Ладно. Кинул монетку. Народ туда сдачу, скорее всего, бросает, а золотой сам приказчик подложил — для стимуляции массовой щедрости и ее развертывания в правильном направлении.

— Не желаете подписать? — Видя мою «общественную полезность», приказчик решил брать быка за рога. — Петиция князю Владимиру Кириллычу о необходимости уничтожения рассадника зла — города Гуляйполе и его обитателей!

— Это какая по счету? — осведомился я, разглядывая заковыристые подписи жителей Ярославля — столпов, значит, законности и добродетели. Василий Васильевич, интересно, подписывал?

Приказчик скривился, словно лимона отведал, и ответил, конфузливо отводя глаза:

— В этом году вторая…

Точно. Подписей маловато. А не съездить ли мне в Гуляйполе, рассадник и так далее? Малинник? Там-то должны знать о «Креме» все. И там его, всего вероятней, и делают. И если уж быть совсем точным, Вась-Вася за мной туда вряд ли увяжется. А увяжется — ему же хуже.

— Я все же за покупками пришел, — сообщил я приказчику, отдавая листы петиции обратно.

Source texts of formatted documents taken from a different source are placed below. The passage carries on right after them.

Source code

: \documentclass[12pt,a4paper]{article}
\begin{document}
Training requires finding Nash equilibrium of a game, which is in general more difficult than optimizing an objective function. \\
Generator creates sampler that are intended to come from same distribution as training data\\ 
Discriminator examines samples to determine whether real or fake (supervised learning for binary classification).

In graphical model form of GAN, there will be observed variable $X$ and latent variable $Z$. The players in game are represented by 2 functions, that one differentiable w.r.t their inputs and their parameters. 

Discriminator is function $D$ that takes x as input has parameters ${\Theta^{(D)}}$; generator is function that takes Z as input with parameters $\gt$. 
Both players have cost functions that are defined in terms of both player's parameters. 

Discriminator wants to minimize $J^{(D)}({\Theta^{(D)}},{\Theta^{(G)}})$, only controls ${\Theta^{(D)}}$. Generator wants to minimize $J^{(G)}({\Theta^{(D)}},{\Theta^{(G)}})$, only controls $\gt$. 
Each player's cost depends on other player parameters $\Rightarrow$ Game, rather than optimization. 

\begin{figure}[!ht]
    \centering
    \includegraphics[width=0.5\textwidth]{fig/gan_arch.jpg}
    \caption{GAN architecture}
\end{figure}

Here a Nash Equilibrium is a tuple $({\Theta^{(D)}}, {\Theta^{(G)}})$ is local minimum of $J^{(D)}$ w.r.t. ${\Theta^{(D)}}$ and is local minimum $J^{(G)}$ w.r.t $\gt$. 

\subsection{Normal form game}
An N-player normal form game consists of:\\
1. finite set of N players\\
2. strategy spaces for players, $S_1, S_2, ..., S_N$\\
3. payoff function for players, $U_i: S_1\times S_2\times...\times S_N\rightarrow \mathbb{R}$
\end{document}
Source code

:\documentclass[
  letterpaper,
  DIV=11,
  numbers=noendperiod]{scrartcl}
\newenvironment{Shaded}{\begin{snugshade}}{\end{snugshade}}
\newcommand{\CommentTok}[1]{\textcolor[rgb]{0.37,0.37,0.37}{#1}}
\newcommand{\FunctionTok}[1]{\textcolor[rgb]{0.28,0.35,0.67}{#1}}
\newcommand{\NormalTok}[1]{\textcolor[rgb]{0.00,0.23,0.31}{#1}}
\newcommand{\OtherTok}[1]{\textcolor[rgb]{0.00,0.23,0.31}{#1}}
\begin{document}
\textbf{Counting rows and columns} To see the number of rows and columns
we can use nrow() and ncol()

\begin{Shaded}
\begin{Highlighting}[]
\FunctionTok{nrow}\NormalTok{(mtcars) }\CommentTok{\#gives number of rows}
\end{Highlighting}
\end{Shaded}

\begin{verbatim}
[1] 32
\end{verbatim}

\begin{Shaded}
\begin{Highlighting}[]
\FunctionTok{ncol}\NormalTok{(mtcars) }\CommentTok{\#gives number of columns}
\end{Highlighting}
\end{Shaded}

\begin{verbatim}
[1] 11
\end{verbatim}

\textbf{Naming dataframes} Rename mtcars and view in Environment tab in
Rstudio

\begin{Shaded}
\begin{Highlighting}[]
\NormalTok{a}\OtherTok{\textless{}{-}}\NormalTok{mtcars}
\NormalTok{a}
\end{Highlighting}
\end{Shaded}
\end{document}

— Со всем нашим удовольствием! — Немного же надо человеку, чтобы прийти в хорошее расположение духа. — Могу порекомендовать прекрасный выходной костюм, чистая шерсть, серый с малиновой нитью — последняя мода! Жилет — сочетание двух цветов! Галстук в подарок!

— Нет, нет, — рассмеялся я, — мне что попроще. Чтобы на каждый день, удобно и практично.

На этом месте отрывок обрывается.